Ce qui est complètement insensé, c’est de considérer comme étant ({ juste » tout ce qui figure dans les institutions et les lois des peuples, ou même, les lois (en admettant qu’il en soit !) portées par des tyrans. Si les Trente d’Athènes* avaient eu la volonté d’imposer des lois ou si leurs lois tyranniques avaient plu au peuple athénien tout entier, serait-ce une raison pour les considérer comme « justes» ? A aucun titre, je crois, – pas plus que cette loi que porta chez nous un interroi** donnant à un dictateur le pouvoir de tuer nominativement et sans procès celui des citoyens qu’il voudrait. Il n’y a en effet qu’un droit unique, qui astreint la société humaine et que fonde une Loi unique : Loi, qui est la juste raison dans ce qu’elle commande et dans ce qu’elle défend. Qui ignore cette loi est injuste, qu’elle soit écrite quelque part ou non.
Mais si la justice n’est que la soumission à des lois écrites et aux institutions des peuples, et si […] tout se doit mesurer à l’intérêt, celui qui pensera avoir intérêt à mépriser et violer ces lois le fera, s’il le peut. Il en résulte qu’il n’y a absolument plus de justice, si celle-ci n’est pas fondée sur la nature, et si la justice établie en vue de l’intérêt est déracinée par un autre intérêt.

Cicéron

Notes

* les Trente d’Athènes : les « Trente Tyrans », gouvernement imposé par Sparte à la suite de sa victoire sur Athènes (404 avant J.-C.).

** interroi : chef exerçant le pouvoir entre deux règnes.

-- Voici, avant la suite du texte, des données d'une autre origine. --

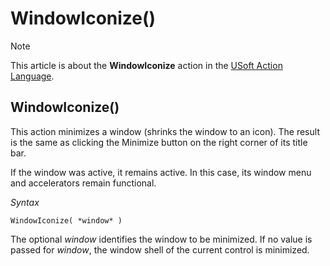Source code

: # WindowIconize()



> [!NOTE]
> This article is about the **WindowIconize** action in the [USoft Action Language](/docs/Task%20flow/Action%20Language%20reference/USoft%20Action%20Language.md).

## **WindowIconize()**

This action minimizes a window (shrinks the window to an icon). The result is the same as clicking the Minimize button on the right corner of its title bar.

If the window was active, it remains active. In this case, its window menu and accelerators remain functional.

*Syntax*

```
WindowIconize( *window* )
```

The optional *window* identifies the window to be minimized. If no value is passed for *window*, the window shell of the current control is minimized.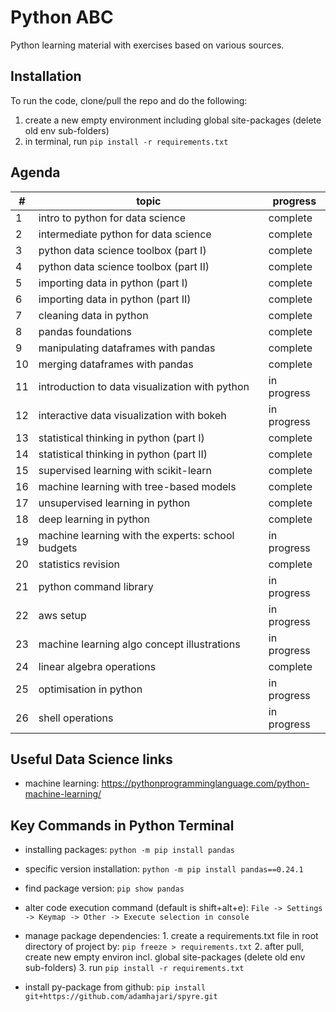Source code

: # Python ABC
Python learning material with exercises based on various sources.

Installation
--------------
To run the code, clone/pull the repo and do the following:
1. create a new empty environment including global site-packages (delete old env sub-folders)
2. in terminal, run ```pip install -r requirements.txt```

Agenda
--------------


#| topic	| progress
-| ------ | --------
1 | intro to python for data science	| complete
2 | intermediate python for data science	| complete
3 | python data science toolbox (part I)	| complete
4 | python data science toolbox (part II)	| complete
5 | importing data in python (part I)	| complete
6 | importing data in python (part II)	| complete
7 | cleaning data in python	| complete
8 | pandas foundations	| complete
9 | manipulating dataframes with pandas | complete	
10 | merging dataframes with pandas	| complete
11 | introduction to data visualization with python | in progress	
12 | interactive data visualization with bokeh | in progress
13 | statistical thinking in python (part I) | complete
14 | statistical thinking in python (part II) | complete
15 | supervised learning with scikit-learn	| complete	
16 | machine learning with tree-based models | complete
17 | unsupervised learning in python	| complete
18 | deep learning in python | complete
19 | machine learning with the experts: school budgets | in progress
20 | statistics revision | complete
21 | python command library | in progress
22 | aws setup | in progress
23 | machine learning algo concept illustrations | in progress
24 | linear algebra operations | complete
25 | optimisation in python | in progress
26 | shell operations | in progress


Useful Data Science links
-------------------------

- machine learning: https://pythonprogramminglanguage.com/python-machine-learning/


Key Commands in Python Terminal
-------------------------------

- installing packages: ```python -m pip install pandas```

- specific version installation: ```python -m pip install pandas==0.24.1```

- find package version: ```pip show pandas```

- alter code execution command (default is shift+alt+e): 
```File -> Settings -> Keymap -> Other -> Execute selection in console```

- manage package dependencies:
      1. create a requirements.txt file in root directory of project by: ```pip freeze > requirements.txt```
      2. after pull, create new empty environ incl. global site-packages (delete old env sub-folders)
      3. run ```pip install -r requirements.txt```

- install py-package from github: ```pip install git+https://github.com/adamhajari/spyre.git```


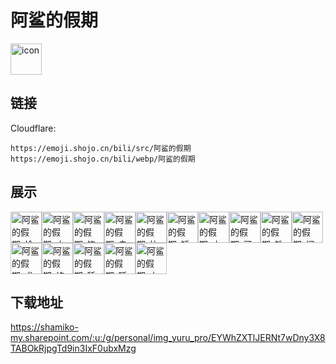 # 阿鲨的假期
<img src="https://emoji.shojo.cn/bili/src/阿鲨的假期/icon.png" width="50" height="50" alt="icon">

## 链接
Cloudflare:
```
https://emoji.shojo.cn/bili/src/阿鲨的假期
https://emoji.shojo.cn/bili/webp/阿鲨的假期
```
## 展示
<img src="https://emoji.shojo.cn/bili/src/阿鲨的假期/阿鲨的假期-恰饭.png" width="50" height="50" alt="阿鲨的假期-恰饭"><img src="https://emoji.shojo.cn/bili/src/阿鲨的假期/阿鲨的假期-小鲨瓜.png" width="50" height="50" alt="阿鲨的假期-小鲨瓜"><img src="https://emoji.shojo.cn/bili/src/阿鲨的假期/阿鲨的假期-饱了.png" width="50" height="50" alt="阿鲨的假期-饱了"><img src="https://emoji.shojo.cn/bili/src/阿鲨的假期/阿鲨的假期-幸福.png" width="50" height="50" alt="阿鲨的假期-幸福"><img src="https://emoji.shojo.cn/bili/src/阿鲨的假期/阿鲨的假期-比个爱心.png" width="50" height="50" alt="阿鲨的假期-比个爱心"><img src="https://emoji.shojo.cn/bili/src/阿鲨的假期/阿鲨的假期-锤爆地球.png" width="50" height="50" alt="阿鲨的假期-锤爆地球"><img src="https://emoji.shojo.cn/bili/src/阿鲨的假期/阿鲨的假期-小太阳.png" width="50" height="50" alt="阿鲨的假期-小太阳"><img src="https://emoji.shojo.cn/bili/src/阿鲨的假期/阿鲨的假期-哥俩好.png" width="50" height="50" alt="阿鲨的假期-哥俩好"><img src="https://emoji.shojo.cn/bili/src/阿鲨的假期/阿鲨的假期-铁子在吗.png" width="50" height="50" alt="阿鲨的假期-铁子在吗"><img src="https://emoji.shojo.cn/bili/src/阿鲨的假期/阿鲨的假期-闭嘴.png" width="50" height="50" alt="阿鲨的假期-闭嘴"><img src="https://emoji.shojo.cn/bili/src/阿鲨的假期/阿鲨的假期-求求.png" width="50" height="50" alt="阿鲨的假期-求求"><img src="https://emoji.shojo.cn/bili/src/阿鲨的假期/阿鲨的假期-终极悲伤.png" width="50" height="50" alt="阿鲨的假期-终极悲伤"><img src="https://emoji.shojo.cn/bili/src/阿鲨的假期/阿鲨的假期-舔冰淇淋.png" width="50" height="50" alt="阿鲨的假期-舔冰淇淋"><img src="https://emoji.shojo.cn/bili/src/阿鲨的假期/阿鲨的假期-睡了.png" width="50" height="50" alt="阿鲨的假期-睡了"><img src="https://emoji.shojo.cn/bili/src/阿鲨的假期/阿鲨的假期-上号.png" width="50" height="50" alt="阿鲨的假期-上号">

## 下载地址

https://shamiko-my.sharepoint.com/:u:/g/personal/img_yuru_pro/EYWhZXTlJERNt7wDny3X8TABOkRjpgTd9in3IxF0ubxMzg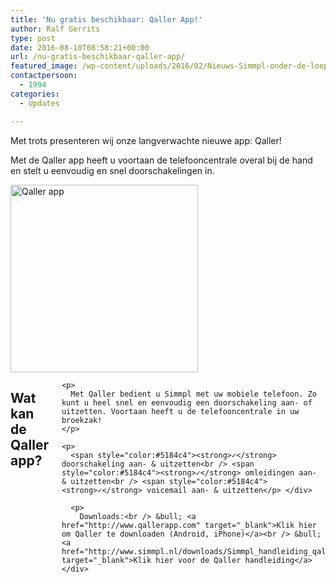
 ```yaml
---
title: 'Nu gratis beschikbaar: Qaller App!'
author: Ralf Gerrits
type: post
date: 2016-08-10T08:58:21+00:00
url: /nu-gratis-beschikbaar-qaller-app/
featured_image: /wp-content/uploads/2016/02/Nieuws-Simmpl-onder-de-loep-200x76.png
contactpersoon:
  - 1994
categories:
  - Updates

---
```

Met trots presenteren wij onze langverwachte nieuwe app: Qaller!
  
Met de Qaller app heeft u voortaan de telefooncentrale overal bij de hand en stelt u eenvoudig en snel doorschakelingen in. 

<!--more-->

<div class="row">
  <div class="medium-4 columns">
    <img class="alignleft size-full wp-image-825" src="https://www.callvoiptelefonie.nl/wp-content/uploads/2016/08/qaller_belplan_omleidingen-3-e1470819551363.png" alt="Qaller app" width="300" height="300" /></a>
  </div>
  
  <div class="medium-8 columns">
    <h2>
      Wat kan de Qaller app?
    </h2>
    
    <p>
      Met Qaller bedient u Simmpl met uw mobiele telefoon. Zo kunt u heel snel en eenvoudig een doorschakeling aan- of uitzetten. Voortaan heeft u de telefooncentrale in uw broekzak!
    </p>
    
    <p>
      <span style="color:#5184c4"><strong>✓</strong> doorschakeling aan- & uitzetten<br /> <span style="color:#5184c4"><strong>✓</strong> omleidingen aan- & uitzetten<br /> <span style="color:#5184c4"><strong>✓</strong> voicemail aan- & uitzetten</p> </div> 
      
      <p>
        Downloads:<br /> &bull; <a href="http://www.qallerapp.com" target="_blank">Klik hier om Qaller te downloaden (Android, iPhone)</a><br /> &bull; <a href="http://www.simmpl.nl/downloads/Simmpl_handleiding_qaller_mobile_app.pdf" target="_blank">Klik hier voor de Qaller handleiding</a> </div>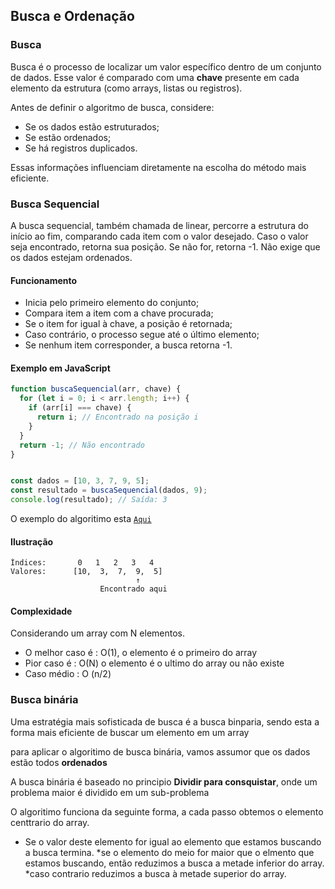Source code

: ## Busca e Ordenação

### Busca

Busca é o processo de localizar um valor específico dentro de um conjunto de dados. Esse valor é comparado com uma **chave** presente em cada elemento da estrutura (como arrays, listas ou registros).

Antes de definir o algoritmo de busca, considere:
- Se os dados estão estruturados;
- Se estão ordenados;
- Se há registros duplicados.

Essas informações influenciam diretamente na escolha do método mais eficiente.

### Busca Sequencial

A busca sequencial, também chamada de linear, percorre a estrutura do início ao fim, comparando cada item com o valor desejado. Caso o valor seja encontrado, retorna sua posição. Se não for, retorna -1. Não exige que os dados estejam ordenados.

#### Funcionamento
- Inicia pelo primeiro elemento do conjunto;
- Compara item a item com a chave procurada;
- Se o item for igual à chave, a posição é retornada;
- Caso contrário, o processo segue até o último elemento;
- Se nenhum item corresponder, a busca retorna -1.

#### Exemplo em JavaScript
```javascript
function buscaSequencial(arr, chave) {
  for (let i = 0; i < arr.length; i++) {
    if (arr[i] === chave) {
      return i; // Encontrado na posição i
    }
  }
  return -1; // Não encontrado
}


const dados = [10, 3, 7, 9, 5];
const resultado = buscaSequencial(dados, 9);
console.log(resultado); // Saída: 3
```
O exemplo do algoritimo esta [`Aqui`](../04%20-%20Complexidade%20de%20algoritmos/busca_sequencial.java)


#### Ilustração
```
Índices:       0   1   2   3   4
Valores:      [10,  3,  7,  9,  5]
                            ↑
                    Encontrado aqui
```

#### Complexidade
Considerando um array com N elementos.
 * O melhor caso é : O(1), o elemento é o primeiro do array
 * Pior caso é : O(N) o elemento é o ultimo do array ou não existe
 * Caso médio : O (n/2)

 ### Busca binária
 Uma estratégia mais sofisticada de busca é a busca binparia, sendo esta a forma mais eficiente de buscar um elemento em um array

 para aplicar o algoritimo de busca binária, vamos assumor que os dados estão todos **ordenados**

 A busca binária é baseado no principio **Dividir para consquistar**, onde um problema maior é dividido em um sub-problema

O algoritimo funciona da seguinte forma, a cada passo obtemos o elemento centtrario do array.
* Se o valor deste elemento for igual ao elemento que estamos buscando a busca termina.
*se o elemento do meio for maior que o elmento que estamos buscando, então reduzimos a busca a metade inferior do array.
*caso contrario reduzimos a busca à metade superior do array.

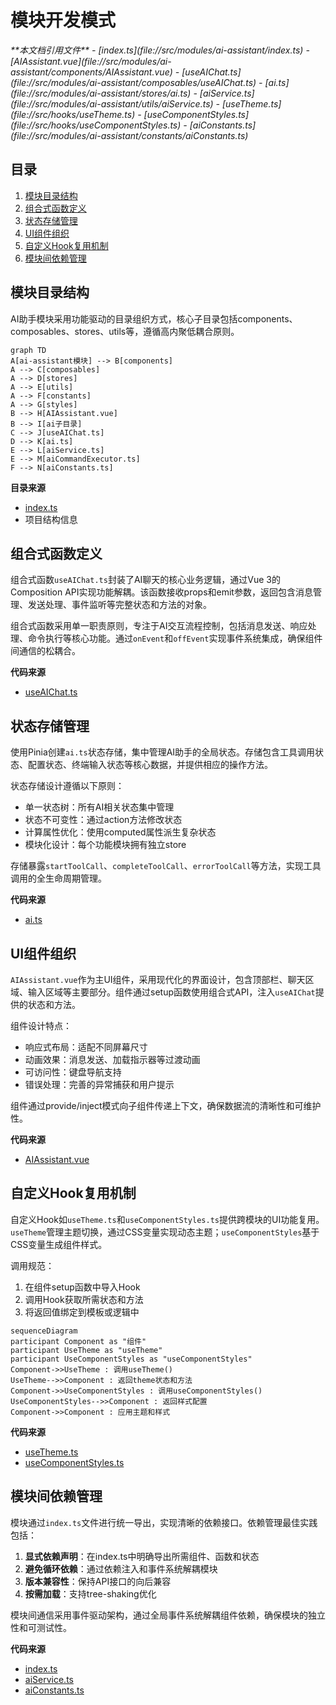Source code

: # 模块开发模式

<cite>
**本文档引用文件**  
- [index.ts](file://src/modules/ai-assistant/index.ts)
- [AIAssistant.vue](file://src/modules/ai-assistant/components/AIAssistant.vue)
- [useAIChat.ts](file://src/modules/ai-assistant/composables/useAIChat.ts)
- [ai.ts](file://src/modules/ai-assistant/stores/ai.ts)
- [aiService.ts](file://src/modules/ai-assistant/utils/aiService.ts)
- [useTheme.ts](file://src/hooks/useTheme.ts)
- [useComponentStyles.ts](file://src/hooks/useComponentStyles.ts)
- [aiConstants.ts](file://src/modules/ai-assistant/constants/aiConstants.ts)
</cite>

## 目录

1. [模块目录结构](#模块目录结构)
2. [组合式函数定义](#组合式函数定义)
3. [状态存储管理](#状态存储管理)
4. [UI组件组织](#ui组件组织)
5. [自定义Hook复用机制](#自定义hook复用机制)
6. [模块间依赖管理](#模块间依赖管理)

## 模块目录结构

AI助手模块采用功能驱动的目录组织方式，核心子目录包括components、composables、stores、utils等，遵循高内聚低耦合原则。

```mermaid
graph TD
A[ai-assistant模块] --> B[components]
A --> C[composables]
A --> D[stores]
A --> E[utils]
A --> F[constants]
A --> G[styles]
B --> H[AIAssistant.vue]
B --> I[ai子目录]
C --> J[useAIChat.ts]
D --> K[ai.ts]
E --> L[aiService.ts]
E --> M[aiCommandExecutor.ts]
F --> N[aiConstants.ts]
```

**目录来源**  
- [index.ts](file://src/modules/ai-assistant/index.ts)
- 项目结构信息

## 组合式函数定义

组合式函数`useAIChat.ts`封装了AI聊天的核心业务逻辑，通过Vue 3的Composition API实现功能解耦。该函数接收props和emit参数，返回包含消息管理、发送处理、事件监听等完整状态和方法的对象。

组合式函数采用单一职责原则，专注于AI交互流程控制，包括消息发送、响应处理、命令执行等核心功能。通过`onEvent`和`offEvent`实现事件系统集成，确保组件间通信的松耦合。

**代码来源**  
- [useAIChat.ts](file://src/modules/ai-assistant/composables/useAIChat.ts#L1-L619)

## 状态存储管理

使用Pinia创建`ai.ts`状态存储，集中管理AI助手的全局状态。存储包含工具调用状态、配置状态、终端输入状态等核心数据，并提供相应的操作方法。

状态存储设计遵循以下原则：
- 单一状态树：所有AI相关状态集中管理
- 状态不可变性：通过action方法修改状态
- 计算属性优化：使用computed属性派生复杂状态
- 模块化设计：每个功能模块拥有独立store

存储暴露`startToolCall`、`completeToolCall`、`errorToolCall`等方法，实现工具调用的全生命周期管理。

**代码来源**  
- [ai.ts](file://src/modules/ai-assistant/stores/ai.js#L1-L273)

## UI组件组织

`AIAssistant.vue`作为主UI组件，采用现代化的界面设计，包含顶部栏、聊天区域、输入区域等主要部分。组件通过setup函数使用组合式API，注入`useAIChat`提供的状态和方法。

组件设计特点：
- 响应式布局：适配不同屏幕尺寸
- 动画效果：消息发送、加载指示器等过渡动画
- 可访问性：键盘导航支持
- 错误处理：完善的异常捕获和用户提示

组件通过provide/inject模式向子组件传递上下文，确保数据流的清晰性和可维护性。

**代码来源**  
- [AIAssistant.vue](file://src/modules/ai-assistant/components/AIAssistant.vue#L1-L696)

## 自定义Hook复用机制

自定义Hook如`useTheme.ts`和`useComponentStyles.ts`提供跨模块的UI功能复用。`useTheme`管理主题切换，通过CSS变量实现动态主题；`useComponentStyles`基于CSS变量生成组件样式。

调用规范：
1. 在组件setup函数中导入Hook
2. 调用Hook获取所需状态和方法
3. 将返回值绑定到模板或逻辑中

```mermaid
sequenceDiagram
participant Component as "组件"
participant UseTheme as "useTheme"
participant UseComponentStyles as "useComponentStyles"
Component->>UseTheme : 调用useTheme()
UseTheme-->>Component : 返回theme状态和方法
Component->>UseComponentStyles : 调用useComponentStyles()
UseComponentStyles-->>Component : 返回样式配置
Component->>Component : 应用主题和样式
```

**代码来源**  
- [useTheme.ts](file://src/hooks/useTheme.ts#L1-L48)
- [useComponentStyles.ts](file://src/hooks/useComponentStyles.ts#L1-L382)

## 模块间依赖管理

模块通过`index.ts`文件进行统一导出，实现清晰的依赖接口。依赖管理最佳实践包括：

1. **显式依赖声明**：在index.ts中明确导出所需组件、函数和状态
2. **避免循环依赖**：通过依赖注入和事件系统解耦模块
3. **版本兼容性**：保持API接口的向后兼容
4. **按需加载**：支持tree-shaking优化

模块间通信采用事件驱动架构，通过全局事件系统解耦组件依赖，确保模块的独立性和可测试性。

**代码来源**  
- [index.ts](file://src/modules/ai-assistant/index.ts#L1-L27)
- [aiService.ts](file://src/modules/ai-assistant/utils/aiService.ts#L1-L721)
- [aiConstants.ts](file://src/modules/ai-assistant/constants/aiConstants.ts#L1-L245)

Allusion à un épisode de l’histoire romaine.

Questions :

1. Formulez la thèse de ce texte et montrez comment elle est établie.

2.      a) En vous appuyant sur les exemples du texte, montrez pourquoi il serait insensé « de considérer comme étant « juste » tout ce qui figure dans les institutions et les lois des peuples».

b) Expliquez: « une Loi unique: Loi, qui est la juste raison dans ce qu’elle commande et
dans ce qu’elle défend ».

c) Expliquez: « si […] tout se doit mesurer à l’intérêt, […] il n’y a absolument plus de justice ».

3. La justice est-elle fondée sur la raison?